A questão, portanto, se impõe: é possível uma escola pública de qualidade? Antes de mais nada, tem a obrigação de ser possível, pois é lei e está na própria Constituição. Tem que ser possível, ainda, porque é uma forma de permitir igualdade de oportunidades (ou quase isso) entre os que podem pagar uma escola particular e os que não podem. O oposto seria (ou é) reproduzir a desigualdade. Tem que ser possível também por ser uma imposição ética. E, afinal, somos ou não seres éticos?
Talvez alguém não tenha se deixado impressionar com as razões de princípio acima elencadas e solicite argumentos mais práticos, motivos mais concretos. Lá vão eles: só uma escola pública de qualidade pode nos fazer, como país, dar o salto qualitativo que tanto aspiramos, por meio da qualificação de nossos jovens. Um país cuja população não sabe ler. Que, quando sabe, lê pouco, e quando, finalmente, lê, pouco entende (segundo a constatação insuspeita de um órgão da própria ONU) e não tem muitas chances num mundo competitivo e exigente em termos de qualificação de sua força de trabalho. Há mais: a era de comunicação e serviços em que estamos prestes a viver tende a substituir a força física pela sutileza e pela educação formal. Os países que não agirem a favor da história ficarão fadados a se distanciar cada vez mais daqueles outros, ricos ou não, que colocam a educação como prioridade real.
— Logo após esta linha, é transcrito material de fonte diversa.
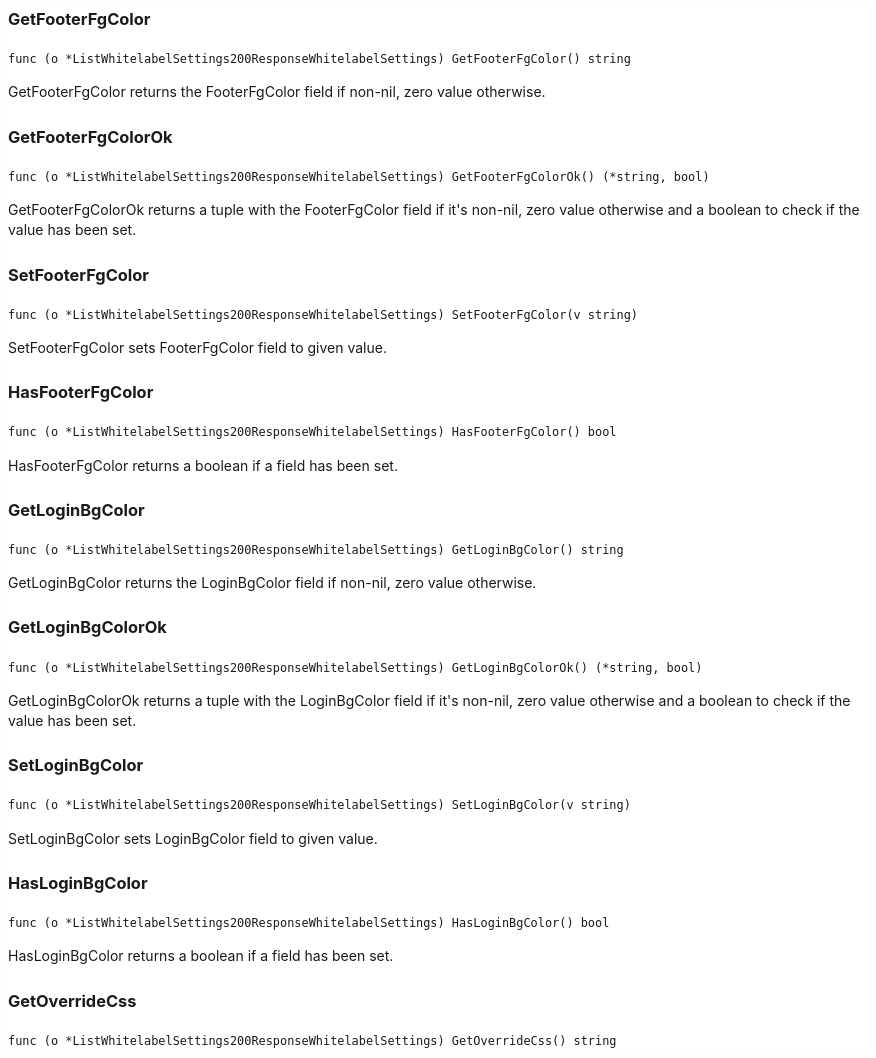 ### GetFooterFgColor

`func (o *ListWhitelabelSettings200ResponseWhitelabelSettings) GetFooterFgColor() string`

GetFooterFgColor returns the FooterFgColor field if non-nil, zero value otherwise.

### GetFooterFgColorOk

`func (o *ListWhitelabelSettings200ResponseWhitelabelSettings) GetFooterFgColorOk() (*string, bool)`

GetFooterFgColorOk returns a tuple with the FooterFgColor field if it's non-nil, zero value otherwise
and a boolean to check if the value has been set.

### SetFooterFgColor

`func (o *ListWhitelabelSettings200ResponseWhitelabelSettings) SetFooterFgColor(v string)`

SetFooterFgColor sets FooterFgColor field to given value.

### HasFooterFgColor

`func (o *ListWhitelabelSettings200ResponseWhitelabelSettings) HasFooterFgColor() bool`

HasFooterFgColor returns a boolean if a field has been set.

### GetLoginBgColor

`func (o *ListWhitelabelSettings200ResponseWhitelabelSettings) GetLoginBgColor() string`

GetLoginBgColor returns the LoginBgColor field if non-nil, zero value otherwise.

### GetLoginBgColorOk

`func (o *ListWhitelabelSettings200ResponseWhitelabelSettings) GetLoginBgColorOk() (*string, bool)`

GetLoginBgColorOk returns a tuple with the LoginBgColor field if it's non-nil, zero value otherwise
and a boolean to check if the value has been set.

### SetLoginBgColor

`func (o *ListWhitelabelSettings200ResponseWhitelabelSettings) SetLoginBgColor(v string)`

SetLoginBgColor sets LoginBgColor field to given value.

### HasLoginBgColor

`func (o *ListWhitelabelSettings200ResponseWhitelabelSettings) HasLoginBgColor() bool`

HasLoginBgColor returns a boolean if a field has been set.

### GetOverrideCss

`func (o *ListWhitelabelSettings200ResponseWhitelabelSettings) GetOverrideCss() string`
O fato é que ainda não temos uma escola pública de qualidade, mas, ao contrário dos pessimistas, creio que ela ainda é possível, além de desejável e que, de alguma forma demos alguns passos, embora tímidos, em sua direção. Tivemos, há tempos, aquela escola pública que nossa geração freqüentou, prezado leitor, nós da classe média e uns poucos e excepcionais alunos oriundos de famílias pobres. Mais tarde deu-se o sucateamento dessa escola pública: quando ela se tornou acessível a todos, os detentores do poder decidiram que pobre não precisa de escola boa. Felizmente, nesses últimos anos a qualidade média de nossos governantes, em geral, melhorou, assim como melhorou o nível de seus assessores na área da educação. Tanto em âmbito federal, como em vários estados e muitos municípios, geridos por diferentes partidos políticos, implantou-se a consciência de que a educação de qualidade é, de fato, um direito do cidadão e um dever do Estado. Sei que em vários municípios procura-se escamotear a legislação e inclui-se como despesa de educação as viagens da primeira-dama ao shopping da cidade grande mais próxima ou a pescaria do senhor alcaide com sua curriola no Pantanal, mas esta não é mais a regra: já existe a consciência, pelo menos.
O que falta, então? Ao meu ver, além da óbvia remuneração decente aos professores – condição necessária, mas não suficiente – falta uma grande mobilização nacional a favor da educação, envolvendo as universidades federais e demais universidades públicas e até várias particulares, com a finalidade de qualificar, requalificar e atualizar todos os professores da rede pública brasileira. Algo grandioso mesmo, algo que mexesse com o país todo, fazendo com que o saber, por vezes estéril, da universidade brasileira, circulasse pelos confins do país, frutificando e reproduzindo-se. É um programa de governo factível, desde que se tenha vontade política para tanto, uma vez que o Brasil entra no século XXI depurado de estruturas oligárquicas regionais que pareciam invencíveis e atento contra a apropriação do público pelo privado, traços que marcaram nossos primeiros 500 anos de existência.